Directional microphone may help you converse in noisy environments. Specifically, it allows sound coming from a specific direction to be amplified to a greater level compared to sound from other directions. When the directional microphone is activated, sound coming from in front of you (as during a face-to-face conversation) is amplified to a greater level than sound from behind you.
T-Coil (Telephone Switch)
T-coil (Telephone switch) allows you to switch from the normal microphone setting to a "T-coil" setting in order to hear better on the telephone. All wired telephones produced today must be hearing aid compatible. In the "T-coil" setting, environmental sounds are eliminated, and sound is picked up from the telephone.

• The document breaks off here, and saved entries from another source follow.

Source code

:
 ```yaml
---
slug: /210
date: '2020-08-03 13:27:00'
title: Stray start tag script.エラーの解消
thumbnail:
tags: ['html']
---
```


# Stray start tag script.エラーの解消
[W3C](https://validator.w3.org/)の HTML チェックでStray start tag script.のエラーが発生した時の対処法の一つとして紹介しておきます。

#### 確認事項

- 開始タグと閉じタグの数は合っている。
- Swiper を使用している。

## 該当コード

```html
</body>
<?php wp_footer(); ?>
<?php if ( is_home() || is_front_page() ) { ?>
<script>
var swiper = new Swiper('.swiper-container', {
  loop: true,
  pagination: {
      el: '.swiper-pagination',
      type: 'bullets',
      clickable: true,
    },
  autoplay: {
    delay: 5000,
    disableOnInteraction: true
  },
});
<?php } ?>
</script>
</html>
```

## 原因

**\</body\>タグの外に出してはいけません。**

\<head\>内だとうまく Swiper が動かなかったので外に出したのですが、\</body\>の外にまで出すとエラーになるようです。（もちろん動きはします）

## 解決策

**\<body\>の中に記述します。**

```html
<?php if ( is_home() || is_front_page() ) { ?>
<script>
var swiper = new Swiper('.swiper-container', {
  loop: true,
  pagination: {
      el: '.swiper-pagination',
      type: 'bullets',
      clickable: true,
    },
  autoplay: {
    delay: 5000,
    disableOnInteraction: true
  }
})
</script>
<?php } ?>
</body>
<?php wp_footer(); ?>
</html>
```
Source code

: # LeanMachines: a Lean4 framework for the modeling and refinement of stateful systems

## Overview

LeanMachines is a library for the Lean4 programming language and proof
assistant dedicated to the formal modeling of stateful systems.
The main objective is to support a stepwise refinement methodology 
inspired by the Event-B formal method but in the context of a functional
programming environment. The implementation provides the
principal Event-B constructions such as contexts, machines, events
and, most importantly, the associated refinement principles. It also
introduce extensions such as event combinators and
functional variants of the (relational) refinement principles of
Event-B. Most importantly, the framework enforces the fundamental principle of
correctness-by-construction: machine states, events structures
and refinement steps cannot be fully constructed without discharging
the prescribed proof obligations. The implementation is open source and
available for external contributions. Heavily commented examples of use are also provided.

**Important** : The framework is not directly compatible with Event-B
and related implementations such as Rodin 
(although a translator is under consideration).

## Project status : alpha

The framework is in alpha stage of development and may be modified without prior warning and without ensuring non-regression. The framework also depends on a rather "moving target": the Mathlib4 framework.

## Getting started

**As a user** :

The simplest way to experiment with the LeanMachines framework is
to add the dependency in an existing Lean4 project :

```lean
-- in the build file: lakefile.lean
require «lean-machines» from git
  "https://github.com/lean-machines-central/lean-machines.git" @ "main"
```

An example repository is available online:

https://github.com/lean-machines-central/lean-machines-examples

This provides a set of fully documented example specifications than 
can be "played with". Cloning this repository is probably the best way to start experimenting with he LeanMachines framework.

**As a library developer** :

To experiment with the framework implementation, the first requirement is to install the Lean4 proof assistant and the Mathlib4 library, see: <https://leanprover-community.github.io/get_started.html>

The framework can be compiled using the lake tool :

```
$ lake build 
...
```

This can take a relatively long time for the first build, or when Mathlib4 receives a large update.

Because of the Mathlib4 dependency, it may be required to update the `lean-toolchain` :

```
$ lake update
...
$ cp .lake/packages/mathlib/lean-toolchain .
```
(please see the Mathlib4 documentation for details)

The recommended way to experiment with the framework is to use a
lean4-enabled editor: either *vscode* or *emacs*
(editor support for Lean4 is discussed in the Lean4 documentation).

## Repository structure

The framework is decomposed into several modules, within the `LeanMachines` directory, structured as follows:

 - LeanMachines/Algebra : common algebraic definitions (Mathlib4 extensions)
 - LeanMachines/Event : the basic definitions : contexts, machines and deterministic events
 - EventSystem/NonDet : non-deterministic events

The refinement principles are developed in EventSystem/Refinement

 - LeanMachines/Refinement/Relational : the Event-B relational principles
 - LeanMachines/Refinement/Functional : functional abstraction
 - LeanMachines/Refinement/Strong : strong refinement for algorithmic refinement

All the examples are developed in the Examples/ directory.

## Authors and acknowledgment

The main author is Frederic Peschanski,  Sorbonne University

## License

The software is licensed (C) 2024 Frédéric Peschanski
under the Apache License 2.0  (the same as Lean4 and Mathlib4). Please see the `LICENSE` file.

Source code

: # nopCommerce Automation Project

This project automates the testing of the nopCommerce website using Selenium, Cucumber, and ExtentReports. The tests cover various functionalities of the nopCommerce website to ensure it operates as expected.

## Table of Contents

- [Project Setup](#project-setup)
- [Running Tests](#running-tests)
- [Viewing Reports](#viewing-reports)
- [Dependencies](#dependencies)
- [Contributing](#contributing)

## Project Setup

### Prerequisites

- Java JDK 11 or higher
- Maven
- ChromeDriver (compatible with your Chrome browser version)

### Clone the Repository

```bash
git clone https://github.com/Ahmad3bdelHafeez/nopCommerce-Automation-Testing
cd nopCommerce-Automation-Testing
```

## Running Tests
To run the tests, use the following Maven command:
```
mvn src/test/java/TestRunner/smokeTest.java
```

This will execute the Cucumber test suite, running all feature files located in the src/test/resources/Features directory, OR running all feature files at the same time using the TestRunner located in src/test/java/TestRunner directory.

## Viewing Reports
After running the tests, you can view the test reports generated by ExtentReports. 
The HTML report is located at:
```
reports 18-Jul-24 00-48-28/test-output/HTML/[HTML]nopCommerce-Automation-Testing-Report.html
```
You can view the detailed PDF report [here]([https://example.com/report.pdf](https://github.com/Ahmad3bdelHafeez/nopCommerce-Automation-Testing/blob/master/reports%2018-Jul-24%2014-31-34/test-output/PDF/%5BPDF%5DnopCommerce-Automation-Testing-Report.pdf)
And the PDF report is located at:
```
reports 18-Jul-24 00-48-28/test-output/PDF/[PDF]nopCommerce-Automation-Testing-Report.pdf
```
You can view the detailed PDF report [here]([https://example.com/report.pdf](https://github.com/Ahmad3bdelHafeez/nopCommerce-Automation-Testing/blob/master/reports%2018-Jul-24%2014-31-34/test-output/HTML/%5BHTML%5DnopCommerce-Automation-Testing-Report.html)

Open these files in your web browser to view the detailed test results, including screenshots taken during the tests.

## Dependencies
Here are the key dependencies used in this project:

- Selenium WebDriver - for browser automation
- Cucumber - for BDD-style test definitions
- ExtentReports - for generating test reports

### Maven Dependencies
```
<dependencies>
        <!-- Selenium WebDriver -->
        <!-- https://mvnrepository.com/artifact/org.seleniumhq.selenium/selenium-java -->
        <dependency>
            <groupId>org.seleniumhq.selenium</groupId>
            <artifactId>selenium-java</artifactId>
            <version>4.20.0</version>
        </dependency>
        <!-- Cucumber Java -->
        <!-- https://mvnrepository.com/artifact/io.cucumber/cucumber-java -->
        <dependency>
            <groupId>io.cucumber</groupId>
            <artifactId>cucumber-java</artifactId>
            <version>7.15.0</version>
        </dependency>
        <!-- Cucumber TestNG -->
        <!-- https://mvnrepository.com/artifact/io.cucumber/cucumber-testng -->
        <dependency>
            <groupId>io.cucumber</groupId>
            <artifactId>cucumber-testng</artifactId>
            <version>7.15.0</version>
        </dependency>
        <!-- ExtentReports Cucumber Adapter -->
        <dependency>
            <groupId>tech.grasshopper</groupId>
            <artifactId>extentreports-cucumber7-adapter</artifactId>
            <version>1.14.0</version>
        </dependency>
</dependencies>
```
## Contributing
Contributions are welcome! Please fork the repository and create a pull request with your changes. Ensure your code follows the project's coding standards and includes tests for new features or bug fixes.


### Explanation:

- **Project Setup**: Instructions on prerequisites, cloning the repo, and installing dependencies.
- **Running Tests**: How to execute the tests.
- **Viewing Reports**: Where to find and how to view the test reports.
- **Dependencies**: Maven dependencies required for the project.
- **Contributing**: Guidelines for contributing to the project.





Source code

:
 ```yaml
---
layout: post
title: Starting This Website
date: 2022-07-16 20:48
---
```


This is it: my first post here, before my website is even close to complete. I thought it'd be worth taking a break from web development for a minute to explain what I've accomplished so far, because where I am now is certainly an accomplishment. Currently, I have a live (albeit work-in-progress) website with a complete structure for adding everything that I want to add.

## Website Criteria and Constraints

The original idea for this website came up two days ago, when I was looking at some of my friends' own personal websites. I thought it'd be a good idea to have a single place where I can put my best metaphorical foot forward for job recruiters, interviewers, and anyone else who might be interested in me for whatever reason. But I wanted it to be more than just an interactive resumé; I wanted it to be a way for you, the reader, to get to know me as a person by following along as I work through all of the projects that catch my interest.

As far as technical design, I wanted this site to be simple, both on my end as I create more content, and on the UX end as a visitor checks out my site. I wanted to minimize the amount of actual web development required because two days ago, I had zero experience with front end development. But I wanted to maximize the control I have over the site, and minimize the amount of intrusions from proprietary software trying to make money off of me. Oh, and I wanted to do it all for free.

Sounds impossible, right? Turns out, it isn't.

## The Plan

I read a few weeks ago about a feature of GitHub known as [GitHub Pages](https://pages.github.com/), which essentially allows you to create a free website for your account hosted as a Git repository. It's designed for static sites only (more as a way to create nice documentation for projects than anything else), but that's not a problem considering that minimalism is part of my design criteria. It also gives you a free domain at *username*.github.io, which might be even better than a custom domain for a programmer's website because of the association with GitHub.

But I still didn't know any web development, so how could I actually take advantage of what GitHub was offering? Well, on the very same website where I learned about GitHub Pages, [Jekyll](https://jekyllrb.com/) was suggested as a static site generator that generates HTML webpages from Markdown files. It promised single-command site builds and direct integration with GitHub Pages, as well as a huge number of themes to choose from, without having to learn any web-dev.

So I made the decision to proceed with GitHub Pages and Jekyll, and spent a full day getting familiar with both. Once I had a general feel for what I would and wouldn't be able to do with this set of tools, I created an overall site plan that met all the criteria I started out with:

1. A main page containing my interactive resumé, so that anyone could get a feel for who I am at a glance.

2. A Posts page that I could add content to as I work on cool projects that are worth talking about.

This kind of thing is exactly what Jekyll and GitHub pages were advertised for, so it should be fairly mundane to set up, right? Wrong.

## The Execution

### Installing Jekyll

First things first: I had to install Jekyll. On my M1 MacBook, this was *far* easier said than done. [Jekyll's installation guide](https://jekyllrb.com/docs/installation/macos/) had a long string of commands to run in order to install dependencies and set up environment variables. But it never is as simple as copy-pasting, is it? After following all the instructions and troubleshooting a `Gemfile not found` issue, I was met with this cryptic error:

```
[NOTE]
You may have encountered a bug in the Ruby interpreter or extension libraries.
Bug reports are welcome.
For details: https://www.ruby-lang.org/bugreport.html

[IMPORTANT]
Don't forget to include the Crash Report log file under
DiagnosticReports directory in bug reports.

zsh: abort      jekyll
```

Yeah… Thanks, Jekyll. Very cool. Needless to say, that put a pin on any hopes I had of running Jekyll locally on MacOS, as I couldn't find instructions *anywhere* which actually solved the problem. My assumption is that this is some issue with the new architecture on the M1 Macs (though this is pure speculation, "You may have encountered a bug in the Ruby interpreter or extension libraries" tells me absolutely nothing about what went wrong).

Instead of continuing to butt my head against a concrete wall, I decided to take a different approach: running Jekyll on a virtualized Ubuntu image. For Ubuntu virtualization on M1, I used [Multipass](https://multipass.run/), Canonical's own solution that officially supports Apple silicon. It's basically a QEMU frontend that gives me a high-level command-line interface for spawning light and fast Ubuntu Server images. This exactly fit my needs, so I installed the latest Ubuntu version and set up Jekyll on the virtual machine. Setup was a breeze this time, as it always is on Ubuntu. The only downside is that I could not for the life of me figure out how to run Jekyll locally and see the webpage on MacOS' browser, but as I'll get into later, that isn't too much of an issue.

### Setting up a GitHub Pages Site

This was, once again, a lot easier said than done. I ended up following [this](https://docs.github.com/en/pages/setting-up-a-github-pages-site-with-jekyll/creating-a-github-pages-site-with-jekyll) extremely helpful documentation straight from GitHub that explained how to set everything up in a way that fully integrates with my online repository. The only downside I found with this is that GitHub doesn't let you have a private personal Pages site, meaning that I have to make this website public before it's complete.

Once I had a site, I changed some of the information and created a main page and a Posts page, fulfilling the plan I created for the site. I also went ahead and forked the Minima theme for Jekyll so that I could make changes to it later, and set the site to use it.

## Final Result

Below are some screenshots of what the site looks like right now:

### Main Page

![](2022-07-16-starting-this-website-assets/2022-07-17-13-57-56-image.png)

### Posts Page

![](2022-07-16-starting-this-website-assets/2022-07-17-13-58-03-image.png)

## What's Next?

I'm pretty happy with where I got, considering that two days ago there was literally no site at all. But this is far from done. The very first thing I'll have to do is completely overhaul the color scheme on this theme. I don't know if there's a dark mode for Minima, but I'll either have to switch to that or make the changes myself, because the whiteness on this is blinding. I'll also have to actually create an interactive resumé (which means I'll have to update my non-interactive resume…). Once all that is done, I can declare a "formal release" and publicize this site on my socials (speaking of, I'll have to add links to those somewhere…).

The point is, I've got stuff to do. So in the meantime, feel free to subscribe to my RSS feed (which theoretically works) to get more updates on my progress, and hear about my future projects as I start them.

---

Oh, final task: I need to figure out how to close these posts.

This also turns off the microphone on your hearing aid so you can talk without your hearing aid "whistling."
The T-coil works well in theaters, auditoriums, houses of worship, and other places that have an induction loop or FM installation. The voice of the speaker, who can be some distance away, is amplified significantly more than any background noise. Some hearing aids have a combination "M" (Microphone) / "T" (Telephone) switch so that, while listening with an induction loop, you can still hear nearby conversation.
Direct Audio Input
Direct audio input allows you to plug in a remote microphone or an FM assistive listening system, connect directly to a TV, or connect to other devices such as your computer, a CD player, tape player, radio, etc.
Feedback suppression helps suppress squeals when a hearing aid gets too close to the phone or has a loose-fitting earmold.